African violet (Saintpaulia). Compact, non-toxic, and one of the few pet-safe plants that flowers reliably indoors.

Symptoms of plant poisoning to watch for

If a pet has chewed a plant you are unsure about, watch for the common signs of plant toxicity. Mouth irritation often shows first: drooling, pawing at the mouth or face, and a reluctance to eat. Digestive signs follow, including vomiting, diarrhoea, and loss of appetite. More serious exposures can bring lethargy, weakness, tremors, difficulty swallowing, or changes in drinking and urination. Cats that have been near true lilies may show vomiting and lethargy early, with kidney damage developing over the following day or two, which is why lily exposure is always urgent.

Symptoms can appear within minutes for mouth irritants or take hours for compounds that affect the organs, so the absence of immediate signs is not reassurance.

What to do if a pet eats a plant

Act calmly and quickly.

  1. Remove the plant from the pet’s reach and take away any chewed material so no more is eaten.
  2. Identify the plant. Note its name, or take a photo and a sample of the leaf. This is the single most useful thing you can give a vet.
  3. Do not try to make the pet vomit unless a vet tells you to. The wrong substance can make matters worse.
  4. Contact your vet promptly, or an animal poison helpline, rather than waiting for symptoms to develop. Tell them the plant, roughly how much was eaten, and when.
  5. Watch the pet and report any change. Bring the plant sample to the appointment if you are asked to come in.

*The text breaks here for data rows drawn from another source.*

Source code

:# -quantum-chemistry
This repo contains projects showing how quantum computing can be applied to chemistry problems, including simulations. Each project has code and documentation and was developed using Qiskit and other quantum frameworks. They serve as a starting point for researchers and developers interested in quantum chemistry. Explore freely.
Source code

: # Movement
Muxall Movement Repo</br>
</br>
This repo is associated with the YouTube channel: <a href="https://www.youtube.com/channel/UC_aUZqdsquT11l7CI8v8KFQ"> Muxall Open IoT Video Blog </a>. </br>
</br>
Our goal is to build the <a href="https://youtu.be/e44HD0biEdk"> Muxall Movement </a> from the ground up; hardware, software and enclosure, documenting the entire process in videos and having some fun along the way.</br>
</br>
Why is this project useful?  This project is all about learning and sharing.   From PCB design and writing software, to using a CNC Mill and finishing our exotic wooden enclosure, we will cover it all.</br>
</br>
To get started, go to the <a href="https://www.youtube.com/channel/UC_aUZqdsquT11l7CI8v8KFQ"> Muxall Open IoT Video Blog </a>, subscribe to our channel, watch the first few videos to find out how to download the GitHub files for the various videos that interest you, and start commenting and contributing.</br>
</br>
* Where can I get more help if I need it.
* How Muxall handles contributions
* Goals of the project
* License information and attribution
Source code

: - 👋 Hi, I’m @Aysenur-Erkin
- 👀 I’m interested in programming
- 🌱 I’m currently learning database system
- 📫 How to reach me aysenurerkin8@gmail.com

For toxic plants you decide to keep anyway, the low-light houseplants guide and other care articles note toxicity on each plant, so you can place them well out of reach.

Practical advice beyond plant choice

Even with non-toxic plants, it is worth discouraging chewing, because soil can upset a pet’s stomach and a destroyed plant is no fun either.

Make the ASPCA check a routine before every purchase

The single habit that prevents most trouble is looking up a plant’s name in the ASPCA database before it ever comes through the door, since a quick check at the shop is far easier than a vet trip later. If you keep a cat, treat true lilies as a hard no rather than a risk to manage, because their danger is in a different league to everything else on the toxic list. Build your collection from the safe options first, add cat grass as a deliberate alternative to chew, and you can keep a green home without second-guessing every leaf.

Sources

  1. ASPCA Animal Poison Control Center: Toxic and Non-Toxic Plants database. Classifications used in this article are drawn from the ASPCA listings for spider plant (Chlorophytum comosum), parlour palm (Chamaedorea elegans), Boston fern (Nephrolepis exaltata), pothos (Epipremnum aureum), snake plant (Sansevieria trifasciata), peace lily, dieffenbachia, aloe vera, and true lilies (Lilium and Hemerocallis spp.).